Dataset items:
-- Opening Marker --
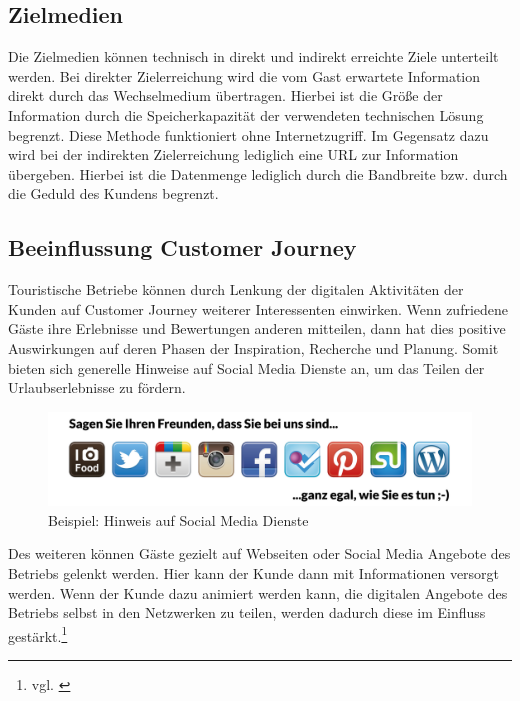 \subsection{Zielmedien} %
\label{sub:zielmedien}
Die Zielmedien können technisch in direkt und indirekt erreichte Ziele unterteilt werden. Bei direkter Zielerreichung wird die vom Gast erwartete Information direkt durch das Wechselmedium übertragen. Hierbei ist die Größe der Information durch die Speicherkapazität der verwendeten technischen Lösung begrenzt. Diese Methode funktioniert ohne Internetzugriff.  Im Gegensatz dazu wird bei der indirekten Zielerreichung lediglich eine \ac{URL} zur Information übergeben. Hierbei ist die Datenmenge lediglich durch die Bandbreite bzw. durch die Geduld des Kundens begrenzt.

\subsection{Beeinflussung Customer Journey} %
\label{sub:beeinflussung_customer_journey}
Touristische Betriebe können durch Lenkung der digitalen Aktivitäten der Kunden auf Customer Journey weiterer Interessenten einwirken. Wenn zufriedene Gäste ihre Erlebnisse und Bewertungen anderen mitteilen, dann hat dies positive Auswirkungen auf deren Phasen der Inspiration, Recherche und Planung. Somit bieten sich generelle Hinweise auf Social Media Dienste an, um das Teilen der Urlaubserlebnisse zu fördern. 

\begin{figure}[H]
\begin{center}
\includegraphics[width=.8\textwidth]{zielcj.jpg}
\caption[Beispiel: Hinweis auf Social Media Dienste]{Beispiel: Hinweis auf Social Media Dienste\protect\footnotemark}
\label{pic:zielcj}
\end{center}
\end{figure}

Des weiteren können Gäste gezielt auf Webseiten oder Social Media Angebote des Betriebs gelenkt werden. Hier kann der Kunde dann mit Informationen versorgt werden. Wenn der Kunde dazu animiert werden kann, die digitalen Angebote des Betriebs selbst in den Netzwerken zu teilen, werden dadurch diese im Einfluss gestärkt.\footnote{vgl. \cite{fb:news}}

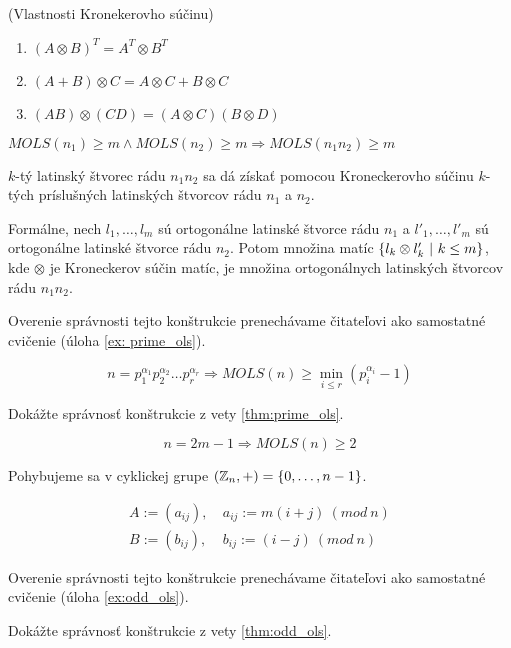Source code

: \begin{toreview}
\begin{theorem}{(Vlastnosti Kronekerovho súčinu)}
\label{th:kr_formulas}
\begin{enumerate}
    \item $(A \otimes B)^T = A^T \otimes B^T$
    \item $(A + B) \otimes C = A \otimes C + B \otimes C$
    \item $(A B) \otimes (C D) = (A \otimes C)(B \otimes D)$
\end{enumerate}
\end{theorem}

\end{toreview}

\begin{theorem}
\label{thm:prime_ols}
$MOLS(n_1) \geq m \wedge MOLS(n_2) \geq m \Rightarrow MOLS(n_1 n_2) \geq m$
\end{theorem}

\begin{construction}
$k$-tý latinský štvorec rádu $n_1 n_2$ sa dá získať pomocou Kroneckerovho súčinu $k$-tých príslušných latinských štvorcov rádu $n_1$ a $n_2$.

Formálne, nech $l_1, \ldots, l_m$ sú ortogonálne latinské štvorce rádu $n_1$ a $l'_1, \ldots, l'_m$ sú ortogonálne latinské štvorce rádu $n_2$.
Potom množina matíc $\left\{l_k \otimes l'_k ~|~ k \leq m\right\}$, kde $\otimes$ je Kroneckerov súčin matíc, je množina ortogonálnych latinských štvorcov rádu $n_1 n_2$.

Overenie správnosti tejto konštrukcie prenechávame čitateľovi ako samostatné cvičenie (úloha \ref{ex: prime_ols}).
\end{construction}

\begin{corollary}
$$n = p_1^{\alpha_1} p_2^{\alpha_2} \ldots p_r^{\alpha_r} \Rightarrow MOLS(n) \geq \min_{i \leq r} (p_i^{\alpha_i} - 1)$$
\end{corollary}


\begin{exercise}
\label{ex: prime_ols}
Dokážte správnosť konštrukcie z vety \ref{thm:prime_ols}.
\end{exercise}


\begin{theorem}
\label{thm:odd_ols}
$$n = 2m - 1 \Rightarrow MOLS(n) \geq 2$$
\end{theorem}

\begin{construction}

Pohybujeme sa v cyklickej grupe $(\mathbb{Z}_n, +) = \left\{0, \ldots, n-1\right\}$.

\begin{align*}
A := (a_{ij}),~& a_{ij} := m (i+j)~(mod~n) \\
B := (b_{ij}),~& b_{ij} := (i-j)  ~(mod~n)    
\end{align*}

Overenie správnosti tejto konštrukcie prenechávame čitateľovi ako samostatné cvičenie (úloha \ref{ex:odd_ols}).
\end{construction}


\begin{exercise}
\label{ex:odd_ols}
Dokážte správnosť konštrukcie z vety \ref{thm:odd_ols}.
\end{exercise}
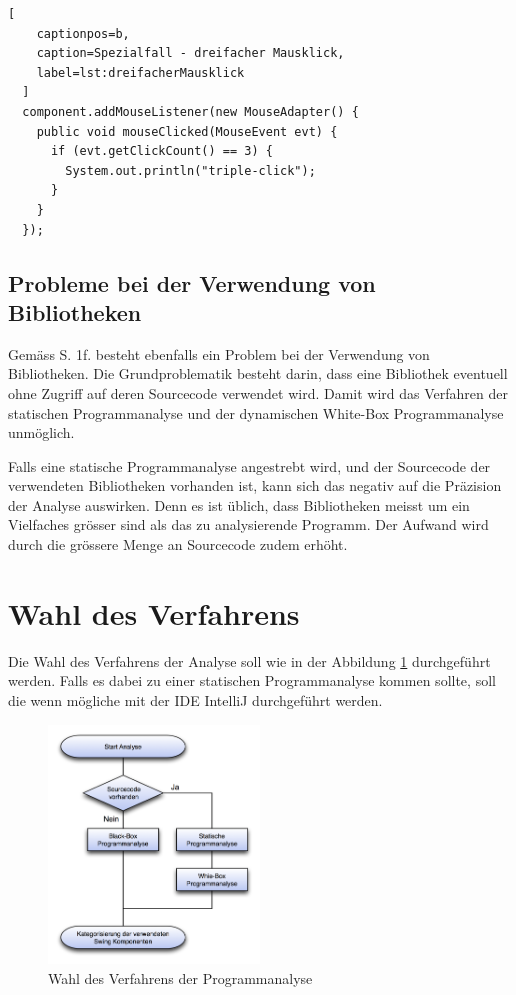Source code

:   \begin{lstlisting}[
    captionpos=b,
    caption=Spezialfall - dreifacher Mausklick,
    label=lst:dreifacherMausklick
  ]
  component.addMouseListener(new MouseAdapter() {
    public void mouseClicked(MouseEvent evt) {
      if (evt.getClickCount() == 3) {
        System.out.println("triple-click");
      }
    }
  });
  \end{lstlisting}
  
  \subsection{Probleme bei der Verwendung von Bibliotheken}
  
  Gemäss \cite{GUIAnalysenUndBibliotheken} S. 1f. besteht ebenfalls ein Problem
  bei der Verwendung von Bibliotheken. Die Grundproblematik besteht darin,
  dass eine Bibliothek eventuell ohne Zugriff auf deren Sourcecode verwendet
  wird. Damit wird das Verfahren der statischen Programmanalyse und der
  dynamischen White-Box Programmanalyse unmöglich.
  
  Falls eine statische Programmanalyse angestrebt wird, und der Sourcecode der
  verwendeten Bibliotheken vorhanden ist, kann sich das negativ auf die
  Präzision der Analyse auswirken. Denn es ist üblich, dass Bibliotheken
  meisst um ein Vielfaches grösser sind als das zu analysierende Programm. Der
  Aufwand wird durch die grössere Menge an Sourcecode zudem erhöht.
  
  \section{Wahl des Verfahrens}
  
  Die Wahl des Verfahrens der Analyse soll wie in der Abbildung
  \ref{img:guiAnalyse} durchgeführt werden. Falls es dabei zu einer statischen
  Programmanalyse kommen sollte, soll die wenn mögliche mit der \ac{IDE}
  IntelliJ durchgeführt werden.
  
  \begin{figure}[ht]
    \begin{center}
      \includegraphics[width=0.5\textwidth]{./image/guiAnalyse.png}
      \caption{Wahl des Verfahrens der Programmanalyse}
      \label{img:guiAnalyse}
    \end{center}
  \end{figure}
  
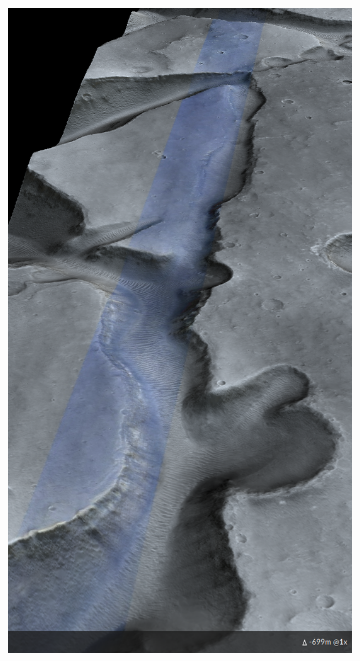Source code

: \begin{figure}[h]
\captionsetup[subfigure]{justification=centering}
\vspace{-2ex}
	\centering
    \setlength{\subfigureWidth}{0.50\textwidth}
    \setlength{\graphicsHeight}{130mm}
    \hypersetup{hidelinks=true}%
    \begin{subfigure}[t]{\subfigureWidth}
        \centering
        \includegraphics[height=\graphicsHeight]{sections/mars-solar-energy/mission-sites/images/western-iani-chaos-dtm.png}

\end{subfigure}
\end{figure}
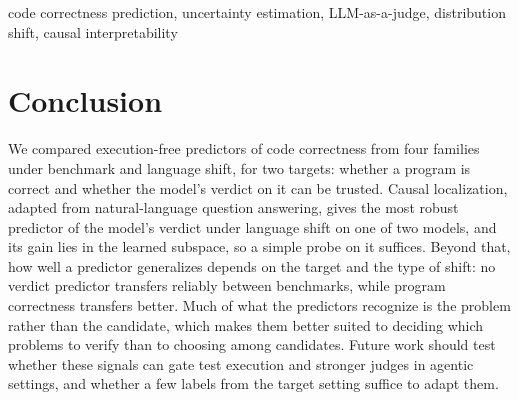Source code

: \documentclass[10pt,conference]{IEEEtran}
\begin{document}
\begin{IEEEkeywords}
code correctness prediction, uncertainty estimation, LLM-as-a-judge, distribution shift, causal interpretability
\end{IEEEkeywords}




















\section{Conclusion}
\label{sec:conclusion}
We compared execution-free predictors of code correctness from four families
under benchmark and language shift, for two targets: whether a program is
correct and whether the model's verdict on it can be trusted. Causal
localization, adapted from natural-language question answering, gives the
most robust predictor of the model's verdict under language shift on one of
two models, and its gain lies in the learned subspace, so a simple probe on it
suffices. 
Beyond that, how well a predictor generalizes depends on the target
and the type of shift: no verdict predictor transfers reliably between
benchmarks, while program correctness transfers better. Much of what the predictors
recognize is the problem rather than the candidate, which makes them better suited to deciding which problems to verify than to choosing among candidates. 
Future work should test whether these signals can gate test execution and stronger judges in agentic settings, and whether a few labels from the target setting suffice to adapt them. %






\end{document}
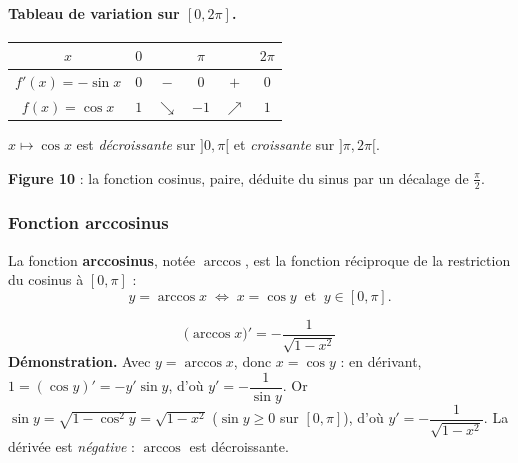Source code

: \documentclass[11pt,a4paper]{article}
\newcommand{\croit}{\textcolor{varcol}{\Large$\nearrow$}}
\newcommand{\decroit}{\textcolor{varcol}{\Large$\searrow$}}
\begin{document}
\paragraph{Tableau de variation sur $[0,2\pi]$.}
\begin{center}
\renewcommand{\arraystretch}{1.6}\setlength{\tabcolsep}{12pt}
\begin{tabular}{|c|ccccc|}
\hline
\rowcolor{primarylight}
$x$ & $0$ & & $\pi$ & & $2\pi$ \\
\hline
$f'(x)=-\sin x$ & $0$ & $-$ & $0$ & $+$ & $0$ \\
\hline
$f(x)=\cos x$ & $1$ & \decroit & $-1$ & \croit & $1$ \\
\hline
\end{tabular}
\end{center}
$x\mapsto\cos x$ est \emph{décroissante} sur $]0,\pi[$ et \emph{croissante} sur $]\pi,2\pi[$.

\begin{center}
\textbf{\textcolor{primary}{Figure 10}} : la fonction cosinus, paire, déduite du sinus par un décalage de $\frac{\pi}{2}$.
\end{center}

\subsubsection{Fonction arccosinus}

\begin{definition}
La fonction \textbf{arccosinus}, notée $\arccos$, est la fonction réciproque de la
restriction du cosinus à $[0,\pi]$ :
\[
  y=\arccos x \;\Longleftrightarrow\; x=\cos y \ \text{ et } \ y\in[0,\pi].
\]
\end{definition}

\begin{formule}
\[
  \boxed{\;\big(\arccos x\big)'=-\dfrac{1}{\sqrt{1-x^2}}\;}
\]
\textbf{Démonstration.} Avec $y=\arccos x$, donc $x=\cos y$ : en dérivant,
$1=(\cos y)'=-y'\sin y$, d'où $y'=-\dfrac{1}{\sin y}$. Or
$\sin y=\sqrt{1-\cos^2 y}=\sqrt{1-x^2}$ ($\sin y\geq 0$ sur $[0,\pi]$), d'où
$y'=-\dfrac{1}{\sqrt{1-x^2}}$. La dérivée est \emph{négative} : $\arccos$ est décroissante.
\end{formule}
\end{document}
-- Closing Marker --
Exercise goal
Transcribe exactly the lines from the one containing "x$, donc $x=\cos" through the end of the records, both included, and nothing else.

Response
\textbf{Démonstration.} Avec $y=\arccos x$, donc $x=\cos y$ : en dérivant,
$1=(\cos y)'=-y'\sin y$, d'où $y'=-\dfrac{1}{\sin y}$. Or
$\sin y=\sqrt{1-\cos^2 y}=\sqrt{1-x^2}$ ($\sin y\geq 0$ sur $[0,\pi]$), d'où
$y'=-\dfrac{1}{\sqrt{1-x^2}}$. La dérivée est \emph{négative} : $\arccos$ est décroissante.
\end{formule}
\end{document}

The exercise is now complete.